[Stored data entries]

########################################

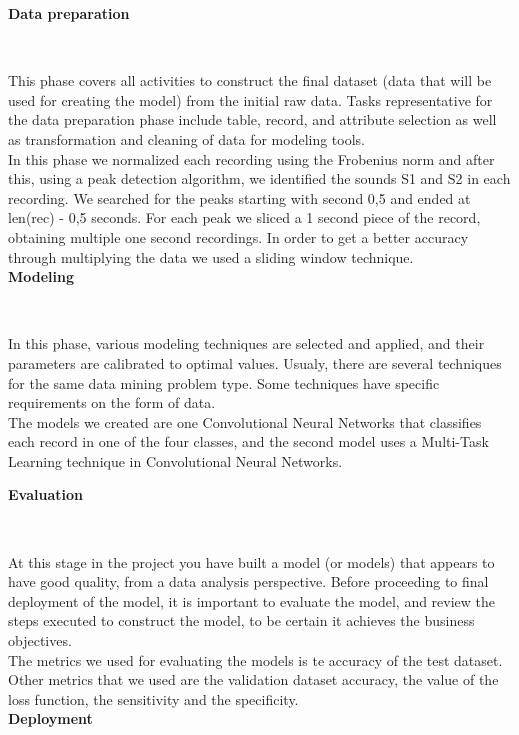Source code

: \documentclass[11pt, a4papper]{report}
\theoremstyle{plain}
\theoremstyle{definition}
\theoremstyle{definition}
\theoremstyle{proposition}
\begin{document}
\textbf{Data preparation}

\

This phase covers all activities to construct the final dataset (data that will be used for creating the model) from the initial raw data. Tasks representative for the data preparation phase include table, record, and attribute selection as well as transformation and cleaning of data for modeling tools.
\\

In this phase we normalized each recording using the Frobenius norm and after this, using a peak detection algorithm, we identified the sounds S1 and S2 in each recording. We searched for the peaks starting with second 0,5 and ended at len(rec) - 0,5 seconds. For each peak we sliced a 1 second piece of the record, obtaining multiple one second recordings. In order to get a better accuracy through multiplying the data we used a sliding window technique.
\\

\textbf{Modeling}

\

In this phase, various modeling techniques are selected and applied, and their parameters are calibrated to optimal values. Usualy, there are several techniques for the same data mining problem type. Some techniques have specific requirements on the form of data.
\\

The models we created are one Convolutional Neural Networks that classifies each record in one of the four classes, and the second model uses a Multi-Task Learning technique in Convolutional Neural Networks.

\textbf{Evaluation}

\

At this stage in the project you have built a model (or models) that appears to have good quality, from a data analysis perspective. Before proceeding to final deployment of the model, it is important to evaluate the model, and review the steps executed to construct the model, to be certain it achieves the business objectives.
\\

The metrics we used for evaluating the models is te accuracy of the test dataset. Other metrics that we used are the validation dataset accuracy, the value of the loss function, the sensitivity and the specificity.
\\

\textbf{Deployment}
\end{document}
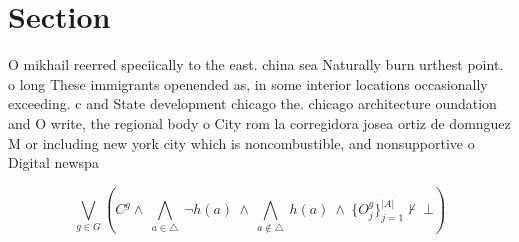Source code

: \documentclass[a4paper]{article}
\begin{document}
\section{Section}

O mikhail reerred speciically to the east. china sea Naturally burn urthest point. o long These immigrants openended as, in some interior locations occasionally exceeding. c and State development chicago the. chicago architecture oundation and O write, the regional body o City rom la corregidora josea ortiz de domnguez M or including new york city which is noncombustible, and nonsupportive o Digital newspa

\[\bigvee_{g\in G} (C^g \wedge\ \bigwedge_{a\in \triangle}\ \neg h(a)\ \wedge\ \bigwedge_{a\notin \triangle}\ h(a)\ \wedge\ \{O_j^g\}_{j=1}^{|A|} \nvdash\ \bot )\]
\end{document}
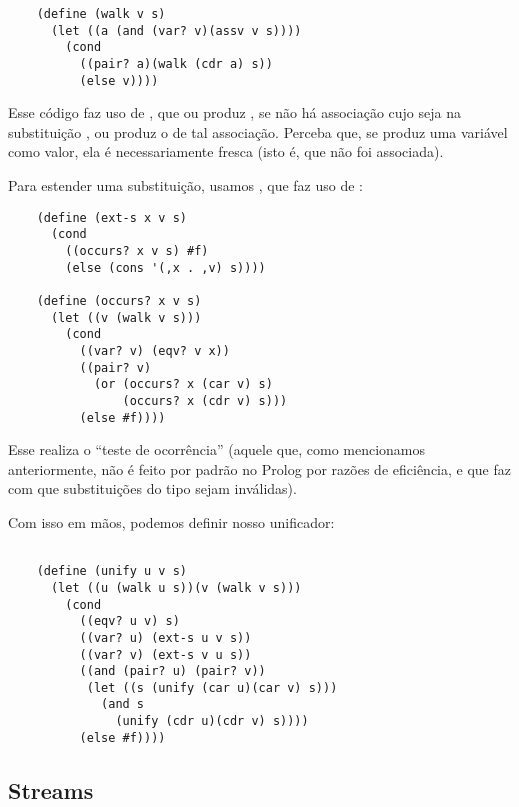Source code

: \documentclass{article}
\begin{document}
  \begin{lstlisting}
    (define (walk v s)
      (let ((a (and (var? v)(assv v s))))
        (cond
          ((pair? a)(walk (cdr a) s))
          (else v))))
  \end{lstlisting}

  \noindent Esse código faz uso de , que ou produz
  , se não há associação cujo  seja
   na substituição , ou produz o
   de tal associação. Perceba que, se 
  produz uma variável como valor, ela é necessariamente fresca (isto
  é, que não foi associada).

  Para estender uma substituição, usamos , que faz
  uso de :

  \begin{lstlisting}
    (define (ext-s x v s)
      (cond
        ((occurs? x v s) #f)
        (else (cons '(,x . ,v) s))))

    (define (occurs? x v s)
      (let ((v (walk v s)))
        (cond
          ((var? v) (eqv? v x))
          ((pair? v)
            (or (occurs? x (car v) s)
                (occurs? x (cdr v) s)))
          (else #f))))
  \end{lstlisting}

  Esse  realiza o ``teste de ocorrência'' (aquele
  que, como mencionamos anteriormente, não é feito por padrão no
  Prolog por razões de eficiência, e que faz com que substituições do
  tipo  sejam inválidas).

  Com isso em mãos, podemos definir nosso unificador:
  \vspace{1.5cm}
  
  \begin{lstlisting}

    (define (unify u v s)
      (let ((u (walk u s))(v (walk v s)))
        (cond
          ((eqv? u v) s)
          ((var? u) (ext-s u v s))
          ((var? v) (ext-s v u s))
          ((and (pair? u) (pair? v))
           (let ((s (unify (car u)(car v) s)))
             (and s
               (unify (cdr u)(cdr v) s))))
          (else #f))))

  \end{lstlisting}

  \subsection{Streams}
\end{document}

########################################

* Assignment *
Line count for the string "article": please say how many lines in the entries above contain it, with no other words.

* Answer for the task *
2